[Task requirements]: Your output should match the listing below word for word, without any images.

========

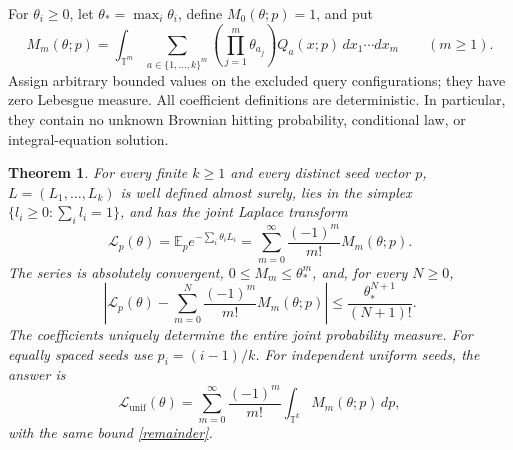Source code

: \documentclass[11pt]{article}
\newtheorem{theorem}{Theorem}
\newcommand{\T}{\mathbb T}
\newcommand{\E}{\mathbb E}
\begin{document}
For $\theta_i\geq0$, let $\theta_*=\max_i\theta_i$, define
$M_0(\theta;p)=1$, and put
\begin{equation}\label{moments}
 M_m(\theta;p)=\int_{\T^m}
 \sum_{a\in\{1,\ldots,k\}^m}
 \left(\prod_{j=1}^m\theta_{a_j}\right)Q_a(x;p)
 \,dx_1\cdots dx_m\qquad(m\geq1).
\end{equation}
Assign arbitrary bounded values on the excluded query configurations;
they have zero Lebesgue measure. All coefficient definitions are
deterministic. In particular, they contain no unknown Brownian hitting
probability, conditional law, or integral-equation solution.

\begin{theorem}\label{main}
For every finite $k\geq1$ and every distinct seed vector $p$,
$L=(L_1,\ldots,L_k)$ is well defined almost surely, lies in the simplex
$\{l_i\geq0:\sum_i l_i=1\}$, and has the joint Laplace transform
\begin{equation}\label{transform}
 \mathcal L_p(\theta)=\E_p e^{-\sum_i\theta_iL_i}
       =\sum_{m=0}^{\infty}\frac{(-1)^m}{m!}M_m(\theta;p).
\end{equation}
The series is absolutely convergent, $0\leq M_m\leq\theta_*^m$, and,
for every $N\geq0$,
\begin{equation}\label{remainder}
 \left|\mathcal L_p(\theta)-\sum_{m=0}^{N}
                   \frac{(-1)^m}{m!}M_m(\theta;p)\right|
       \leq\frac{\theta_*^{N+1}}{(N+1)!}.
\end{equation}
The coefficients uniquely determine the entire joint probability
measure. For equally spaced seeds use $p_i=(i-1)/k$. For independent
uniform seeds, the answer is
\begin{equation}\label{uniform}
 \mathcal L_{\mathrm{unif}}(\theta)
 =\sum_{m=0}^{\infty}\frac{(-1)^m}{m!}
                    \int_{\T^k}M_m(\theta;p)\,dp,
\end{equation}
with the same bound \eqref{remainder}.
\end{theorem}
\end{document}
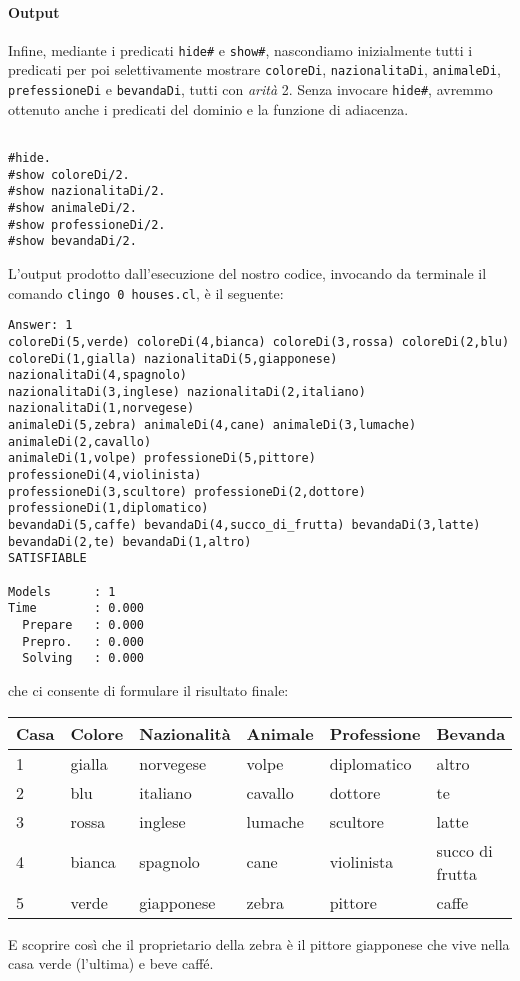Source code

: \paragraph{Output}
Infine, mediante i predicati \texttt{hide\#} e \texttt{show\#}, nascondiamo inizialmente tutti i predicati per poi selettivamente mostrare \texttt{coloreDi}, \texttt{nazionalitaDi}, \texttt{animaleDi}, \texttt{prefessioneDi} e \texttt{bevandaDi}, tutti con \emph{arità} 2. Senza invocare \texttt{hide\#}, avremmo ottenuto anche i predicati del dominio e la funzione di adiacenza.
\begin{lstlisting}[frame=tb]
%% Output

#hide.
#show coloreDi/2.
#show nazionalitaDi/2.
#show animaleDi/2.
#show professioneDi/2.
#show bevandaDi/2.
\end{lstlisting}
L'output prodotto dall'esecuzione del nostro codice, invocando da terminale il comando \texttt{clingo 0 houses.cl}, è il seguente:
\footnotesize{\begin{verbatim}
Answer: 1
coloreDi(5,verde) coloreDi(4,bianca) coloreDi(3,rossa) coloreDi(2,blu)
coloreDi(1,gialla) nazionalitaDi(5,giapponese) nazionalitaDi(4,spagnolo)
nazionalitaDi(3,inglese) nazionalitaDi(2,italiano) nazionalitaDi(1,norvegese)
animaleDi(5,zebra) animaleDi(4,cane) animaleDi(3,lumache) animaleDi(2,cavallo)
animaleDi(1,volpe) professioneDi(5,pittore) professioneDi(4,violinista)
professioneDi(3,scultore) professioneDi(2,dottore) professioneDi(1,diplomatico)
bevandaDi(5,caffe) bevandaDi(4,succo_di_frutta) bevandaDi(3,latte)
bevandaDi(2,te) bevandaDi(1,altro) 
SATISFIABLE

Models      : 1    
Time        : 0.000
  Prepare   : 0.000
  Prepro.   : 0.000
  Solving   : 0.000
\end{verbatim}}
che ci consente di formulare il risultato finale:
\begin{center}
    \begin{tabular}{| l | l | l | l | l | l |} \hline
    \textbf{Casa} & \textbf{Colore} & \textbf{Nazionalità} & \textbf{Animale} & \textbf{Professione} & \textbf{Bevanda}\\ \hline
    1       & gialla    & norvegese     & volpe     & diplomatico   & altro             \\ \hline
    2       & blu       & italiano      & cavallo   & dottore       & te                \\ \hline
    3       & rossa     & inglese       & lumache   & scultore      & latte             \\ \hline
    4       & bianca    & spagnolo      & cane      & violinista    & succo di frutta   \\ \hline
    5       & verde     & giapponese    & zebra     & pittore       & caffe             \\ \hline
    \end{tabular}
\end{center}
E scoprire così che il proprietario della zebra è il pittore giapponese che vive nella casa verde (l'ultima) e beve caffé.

========

[Written reply]:
Source code

: \documentclass[11pt]{article}
\newtheorem{theorem}{Theorem}
\newcommand{\T}{\mathbb T}
\newcommand{\E}{\mathbb E}
\begin{document}
For $\theta_i\geq0$, let $\theta_*=\max_i\theta_i$, define
$M_0(\theta;p)=1$, and put
\begin{equation}\label{moments}
 M_m(\theta;p)=\int_{\T^m}
 \sum_{a\in\{1,\ldots,k\}^m}
 \left(\prod_{j=1}^m\theta_{a_j}\right)Q_a(x;p)
 \,dx_1\cdots dx_m\qquad(m\geq1).
\end{equation}
Assign arbitrary bounded values on the excluded query configurations;
they have zero Lebesgue measure. All coefficient definitions are
deterministic. In particular, they contain no unknown Brownian hitting
probability, conditional law, or integral-equation solution.

\begin{theorem}\label{main}
For every finite $k\geq1$ and every distinct seed vector $p$,
$L=(L_1,\ldots,L_k)$ is well defined almost surely, lies in the simplex
$\{l_i\geq0:\sum_i l_i=1\}$, and has the joint Laplace transform
\begin{equation}\label{transform}
 \mathcal L_p(\theta)=\E_p e^{-\sum_i\theta_iL_i}
       =\sum_{m=0}^{\infty}\frac{(-1)^m}{m!}M_m(\theta;p).
\end{equation}
The series is absolutely convergent, $0\leq M_m\leq\theta_*^m$, and,
for every $N\geq0$,
\begin{equation}\label{remainder}
 \left|\mathcal L_p(\theta)-\sum_{m=0}^{N}
                   \frac{(-1)^m}{m!}M_m(\theta;p)\right|
       \leq\frac{\theta_*^{N+1}}{(N+1)!}.
\end{equation}
The coefficients uniquely determine the entire joint probability
measure. For equally spaced seeds use $p_i=(i-1)/k$. For independent
uniform seeds, the answer is
\begin{equation}\label{uniform}
 \mathcal L_{\mathrm{unif}}(\theta)
 =\sum_{m=0}^{\infty}\frac{(-1)^m}{m!}
                    \int_{\T^k}M_m(\theta;p)\,dp,
\end{equation}
with the same bound \eqref{remainder}.
\end{theorem}
\end{document}
Source code

: \paragraph{Output}
Infine, mediante i predicati \texttt{hide\#} e \texttt{show\#}, nascondiamo inizialmente tutti i predicati per poi selettivamente mostrare \texttt{coloreDi}, \texttt{nazionalitaDi}, \texttt{animaleDi}, \texttt{prefessioneDi} e \texttt{bevandaDi}, tutti con \emph{arità} 2. Senza invocare \texttt{hide\#}, avremmo ottenuto anche i predicati del dominio e la funzione di adiacenza.
\begin{lstlisting}[frame=tb]
%% Output

#hide.
#show coloreDi/2.
#show nazionalitaDi/2.
#show animaleDi/2.
#show professioneDi/2.
#show bevandaDi/2.
\end{lstlisting}
L'output prodotto dall'esecuzione del nostro codice, invocando da terminale il comando \texttt{clingo 0 houses.cl}, è il seguente:
\footnotesize{\begin{verbatim}
Answer: 1
coloreDi(5,verde) coloreDi(4,bianca) coloreDi(3,rossa) coloreDi(2,blu)
coloreDi(1,gialla) nazionalitaDi(5,giapponese) nazionalitaDi(4,spagnolo)
nazionalitaDi(3,inglese) nazionalitaDi(2,italiano) nazionalitaDi(1,norvegese)
animaleDi(5,zebra) animaleDi(4,cane) animaleDi(3,lumache) animaleDi(2,cavallo)
animaleDi(1,volpe) professioneDi(5,pittore) professioneDi(4,violinista)
professioneDi(3,scultore) professioneDi(2,dottore) professioneDi(1,diplomatico)
bevandaDi(5,caffe) bevandaDi(4,succo_di_frutta) bevandaDi(3,latte)
bevandaDi(2,te) bevandaDi(1,altro) 
SATISFIABLE

Models      : 1    
Time        : 0.000
  Prepare   : 0.000
  Prepro.   : 0.000
  Solving   : 0.000
\end{verbatim}}
che ci consente di formulare il risultato finale:
\begin{center}
    \begin{tabular}{| l | l | l | l | l | l |} \hline
    \textbf{Casa} & \textbf{Colore} & \textbf{Nazionalità} & \textbf{Animale} & \textbf{Professione} & \textbf{Bevanda}\\ \hline
    1       & gialla    & norvegese     & volpe     & diplomatico   & altro             \\ \hline
    2       & blu       & italiano      & cavallo   & dottore       & te                \\ \hline
    3       & rossa     & inglese       & lumache   & scultore      & latte             \\ \hline
    4       & bianca    & spagnolo      & cane      & violinista    & succo di frutta   \\ \hline
    5       & verde     & giapponese    & zebra     & pittore       & caffe             \\ \hline
    \end{tabular}
\end{center}
E scoprire così che il proprietario della zebra è il pittore giapponese che vive nella casa verde (l'ultima) e beve caffé.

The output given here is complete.